▶ Data records:
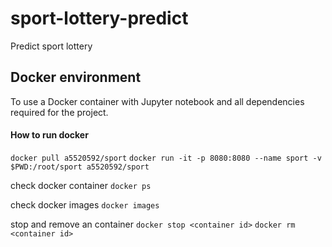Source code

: # sport-lottery-predict
Predict sport lottery


## Docker environment
To use a Docker container with Jupyter notebook and all dependencies required for the project.

#### How to run docker 
`docker pull a5520592/sport`
`docker run -it -p 8080:8080 --name sport -v $PWD:/root/sport a5520592/sport`

check docker container
`docker ps`

check docker images
`docker images`

stop and remove an container
`docker stop <container id>`
`docker rm <container id>`
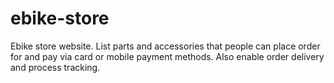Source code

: # ebike-store
Ebike store website. List parts and accessories that people can place order for and pay via card or mobile payment methods. Also enable order delivery and process tracking.
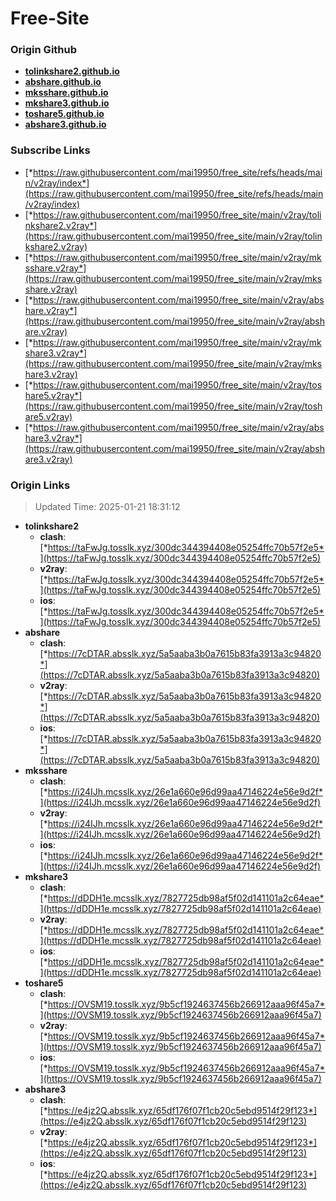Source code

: # Free-Site

### Origin Github

- [**tolinkshare2.github.io**](https://github.com/tolinkshare2/tolinkshare2.github.io)
- [**abshare.github.io**](https://github.com/abshare/abshare.github.io)
- [**mksshare.github.io**](https://github.com/mksshare/mksshare.github.io)
- [**mkshare3.github.io**](https://github.com/mkshare3/mkshare3.github.io)
- [**toshare5.github.io**](https://github.com/toshare5/toshare5.github.io)
- [**abshare3.github.io**](https://github.com/abshare3/abshare3.github.io)

### Subscribe Links

- [*https://raw.githubusercontent.com/mai19950/free_site/refs/heads/main/v2ray/index*](https://raw.githubusercontent.com/mai19950/free_site/refs/heads/main/v2ray/index)
- [*https://raw.githubusercontent.com/mai19950/free_site/main/v2ray/tolinkshare2.v2ray*](https://raw.githubusercontent.com/mai19950/free_site/main/v2ray/tolinkshare2.v2ray)
- [*https://raw.githubusercontent.com/mai19950/free_site/main/v2ray/mksshare.v2ray*](https://raw.githubusercontent.com/mai19950/free_site/main/v2ray/mksshare.v2ray)
- [*https://raw.githubusercontent.com/mai19950/free_site/main/v2ray/abshare.v2ray*](https://raw.githubusercontent.com/mai19950/free_site/main/v2ray/abshare.v2ray)
- [*https://raw.githubusercontent.com/mai19950/free_site/main/v2ray/mkshare3.v2ray*](https://raw.githubusercontent.com/mai19950/free_site/main/v2ray/mkshare3.v2ray)
- [*https://raw.githubusercontent.com/mai19950/free_site/main/v2ray/toshare5.v2ray*](https://raw.githubusercontent.com/mai19950/free_site/main/v2ray/toshare5.v2ray)
- [*https://raw.githubusercontent.com/mai19950/free_site/main/v2ray/abshare3.v2ray*](https://raw.githubusercontent.com/mai19950/free_site/main/v2ray/abshare3.v2ray)

### Origin Links

> Updated Time: 2025-01-21 18:31:12

- **tolinkshare2**
  - **clash**: [*https://taFwJg.tosslk.xyz/300dc344394408e05254ffc70b57f2e5*](https://taFwJg.tosslk.xyz/300dc344394408e05254ffc70b57f2e5)
  - **v2ray**: [*https://taFwJg.tosslk.xyz/300dc344394408e05254ffc70b57f2e5*](https://taFwJg.tosslk.xyz/300dc344394408e05254ffc70b57f2e5)
  - **ios**: [*https://taFwJg.tosslk.xyz/300dc344394408e05254ffc70b57f2e5*](https://taFwJg.tosslk.xyz/300dc344394408e05254ffc70b57f2e5)
- **abshare**
  - **clash**: [*https://7cDTAR.absslk.xyz/5a5aaba3b0a7615b83fa3913a3c94820*](https://7cDTAR.absslk.xyz/5a5aaba3b0a7615b83fa3913a3c94820)
  - **v2ray**: [*https://7cDTAR.absslk.xyz/5a5aaba3b0a7615b83fa3913a3c94820*](https://7cDTAR.absslk.xyz/5a5aaba3b0a7615b83fa3913a3c94820)
  - **ios**: [*https://7cDTAR.absslk.xyz/5a5aaba3b0a7615b83fa3913a3c94820*](https://7cDTAR.absslk.xyz/5a5aaba3b0a7615b83fa3913a3c94820)
- **mksshare**
  - **clash**: [*https://i24IJh.mcsslk.xyz/26e1a660e96d99aa47146224e56e9d2f*](https://i24IJh.mcsslk.xyz/26e1a660e96d99aa47146224e56e9d2f)
  - **v2ray**: [*https://i24IJh.mcsslk.xyz/26e1a660e96d99aa47146224e56e9d2f*](https://i24IJh.mcsslk.xyz/26e1a660e96d99aa47146224e56e9d2f)
  - **ios**: [*https://i24IJh.mcsslk.xyz/26e1a660e96d99aa47146224e56e9d2f*](https://i24IJh.mcsslk.xyz/26e1a660e96d99aa47146224e56e9d2f)
- **mkshare3**
  - **clash**: [*https://dDDH1e.mcsslk.xyz/7827725db98af5f02d141101a2c64eae*](https://dDDH1e.mcsslk.xyz/7827725db98af5f02d141101a2c64eae)
  - **v2ray**: [*https://dDDH1e.mcsslk.xyz/7827725db98af5f02d141101a2c64eae*](https://dDDH1e.mcsslk.xyz/7827725db98af5f02d141101a2c64eae)
  - **ios**: [*https://dDDH1e.mcsslk.xyz/7827725db98af5f02d141101a2c64eae*](https://dDDH1e.mcsslk.xyz/7827725db98af5f02d141101a2c64eae)
- **toshare5**
  - **clash**: [*https://OVSM19.tosslk.xyz/9b5cf1924637456b266912aaa96f45a7*](https://OVSM19.tosslk.xyz/9b5cf1924637456b266912aaa96f45a7)
  - **v2ray**: [*https://OVSM19.tosslk.xyz/9b5cf1924637456b266912aaa96f45a7*](https://OVSM19.tosslk.xyz/9b5cf1924637456b266912aaa96f45a7)
  - **ios**: [*https://OVSM19.tosslk.xyz/9b5cf1924637456b266912aaa96f45a7*](https://OVSM19.tosslk.xyz/9b5cf1924637456b266912aaa96f45a7)
- **abshare3**
  - **clash**: [*https://e4jz2Q.absslk.xyz/65df176f07f1cb20c5ebd9514f29f123*](https://e4jz2Q.absslk.xyz/65df176f07f1cb20c5ebd9514f29f123)
  - **v2ray**: [*https://e4jz2Q.absslk.xyz/65df176f07f1cb20c5ebd9514f29f123*](https://e4jz2Q.absslk.xyz/65df176f07f1cb20c5ebd9514f29f123)
  - **ios**: [*https://e4jz2Q.absslk.xyz/65df176f07f1cb20c5ebd9514f29f123*](https://e4jz2Q.absslk.xyz/65df176f07f1cb20c5ebd9514f29f123)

▶ Required work:
Reproduce exactly the section above that begins at the line containing "- **mkshare3**" and ends at the line containing "- **abshare3**", leaving out all other lines.

▶ Answer to this problem:
- **mkshare3**
  - **clash**: [*https://dDDH1e.mcsslk.xyz/7827725db98af5f02d141101a2c64eae*](https://dDDH1e.mcsslk.xyz/7827725db98af5f02d141101a2c64eae)
  - **v2ray**: [*https://dDDH1e.mcsslk.xyz/7827725db98af5f02d141101a2c64eae*](https://dDDH1e.mcsslk.xyz/7827725db98af5f02d141101a2c64eae)
  - **ios**: [*https://dDDH1e.mcsslk.xyz/7827725db98af5f02d141101a2c64eae*](https://dDDH1e.mcsslk.xyz/7827725db98af5f02d141101a2c64eae)
- **toshare5**
  - **clash**: [*https://OVSM19.tosslk.xyz/9b5cf1924637456b266912aaa96f45a7*](https://OVSM19.tosslk.xyz/9b5cf1924637456b266912aaa96f45a7)
  - **v2ray**: [*https://OVSM19.tosslk.xyz/9b5cf1924637456b266912aaa96f45a7*](https://OVSM19.tosslk.xyz/9b5cf1924637456b266912aaa96f45a7)
  - **ios**: [*https://OVSM19.tosslk.xyz/9b5cf1924637456b266912aaa96f45a7*](https://OVSM19.tosslk.xyz/9b5cf1924637456b266912aaa96f45a7)
- **abshare3**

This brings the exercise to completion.